Leave out the pictures, and retype the remaining data exactly.

[DATA IN THIS EXERCISE — start]

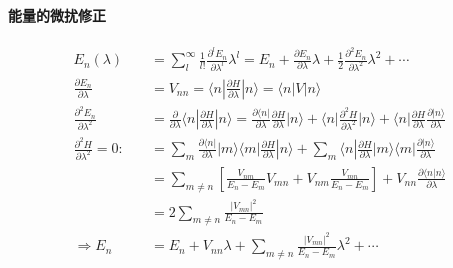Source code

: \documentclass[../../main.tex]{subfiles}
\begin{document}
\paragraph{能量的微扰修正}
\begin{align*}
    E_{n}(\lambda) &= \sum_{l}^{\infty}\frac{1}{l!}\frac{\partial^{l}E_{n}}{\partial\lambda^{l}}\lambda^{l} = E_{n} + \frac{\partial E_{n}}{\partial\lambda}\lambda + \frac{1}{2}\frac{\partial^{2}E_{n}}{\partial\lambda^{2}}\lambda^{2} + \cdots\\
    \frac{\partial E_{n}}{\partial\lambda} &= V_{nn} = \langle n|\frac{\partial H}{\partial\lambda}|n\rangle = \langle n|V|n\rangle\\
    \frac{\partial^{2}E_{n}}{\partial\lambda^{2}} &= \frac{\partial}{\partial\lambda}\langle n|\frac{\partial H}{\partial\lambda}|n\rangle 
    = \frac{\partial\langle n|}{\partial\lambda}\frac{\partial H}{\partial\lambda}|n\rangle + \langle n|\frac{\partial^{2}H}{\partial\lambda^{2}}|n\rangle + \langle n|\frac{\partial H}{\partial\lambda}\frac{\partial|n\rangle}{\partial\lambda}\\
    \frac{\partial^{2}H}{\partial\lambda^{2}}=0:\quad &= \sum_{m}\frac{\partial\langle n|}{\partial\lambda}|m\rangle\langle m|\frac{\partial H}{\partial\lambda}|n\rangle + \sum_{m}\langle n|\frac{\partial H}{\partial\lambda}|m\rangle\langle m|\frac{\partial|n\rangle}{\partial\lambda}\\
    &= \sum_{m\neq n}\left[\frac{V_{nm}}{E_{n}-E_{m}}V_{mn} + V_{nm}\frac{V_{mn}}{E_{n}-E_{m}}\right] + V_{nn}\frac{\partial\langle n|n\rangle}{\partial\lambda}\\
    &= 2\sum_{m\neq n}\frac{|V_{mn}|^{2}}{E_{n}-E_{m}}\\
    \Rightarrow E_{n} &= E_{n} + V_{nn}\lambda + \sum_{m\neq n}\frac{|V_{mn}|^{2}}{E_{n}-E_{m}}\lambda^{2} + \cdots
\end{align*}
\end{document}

[DATA IN THIS EXERCISE — finish]

### OUTPUT OF THE TASK
Source code

: \documentclass[../../main.tex]{subfiles}
\begin{document}
\paragraph{能量的微扰修正}
\begin{align*}
    E_{n}(\lambda) &= \sum_{l}^{\infty}\frac{1}{l!}\frac{\partial^{l}E_{n}}{\partial\lambda^{l}}\lambda^{l} = E_{n} + \frac{\partial E_{n}}{\partial\lambda}\lambda + \frac{1}{2}\frac{\partial^{2}E_{n}}{\partial\lambda^{2}}\lambda^{2} + \cdots\\
    \frac{\partial E_{n}}{\partial\lambda} &= V_{nn} = \langle n|\frac{\partial H}{\partial\lambda}|n\rangle = \langle n|V|n\rangle\\
    \frac{\partial^{2}E_{n}}{\partial\lambda^{2}} &= \frac{\partial}{\partial\lambda}\langle n|\frac{\partial H}{\partial\lambda}|n\rangle 
    = \frac{\partial\langle n|}{\partial\lambda}\frac{\partial H}{\partial\lambda}|n\rangle + \langle n|\frac{\partial^{2}H}{\partial\lambda^{2}}|n\rangle + \langle n|\frac{\partial H}{\partial\lambda}\frac{\partial|n\rangle}{\partial\lambda}\\
    \frac{\partial^{2}H}{\partial\lambda^{2}}=0:\quad &= \sum_{m}\frac{\partial\langle n|}{\partial\lambda}|m\rangle\langle m|\frac{\partial H}{\partial\lambda}|n\rangle + \sum_{m}\langle n|\frac{\partial H}{\partial\lambda}|m\rangle\langle m|\frac{\partial|n\rangle}{\partial\lambda}\\
    &= \sum_{m\neq n}\left[\frac{V_{nm}}{E_{n}-E_{m}}V_{mn} + V_{nm}\frac{V_{mn}}{E_{n}-E_{m}}\right] + V_{nn}\frac{\partial\langle n|n\rangle}{\partial\lambda}\\
    &= 2\sum_{m\neq n}\frac{|V_{mn}|^{2}}{E_{n}-E_{m}}\\
    \Rightarrow E_{n} &= E_{n} + V_{nn}\lambda + \sum_{m\neq n}\frac{|V_{mn}|^{2}}{E_{n}-E_{m}}\lambda^{2} + \cdots
\end{align*}
\end{document}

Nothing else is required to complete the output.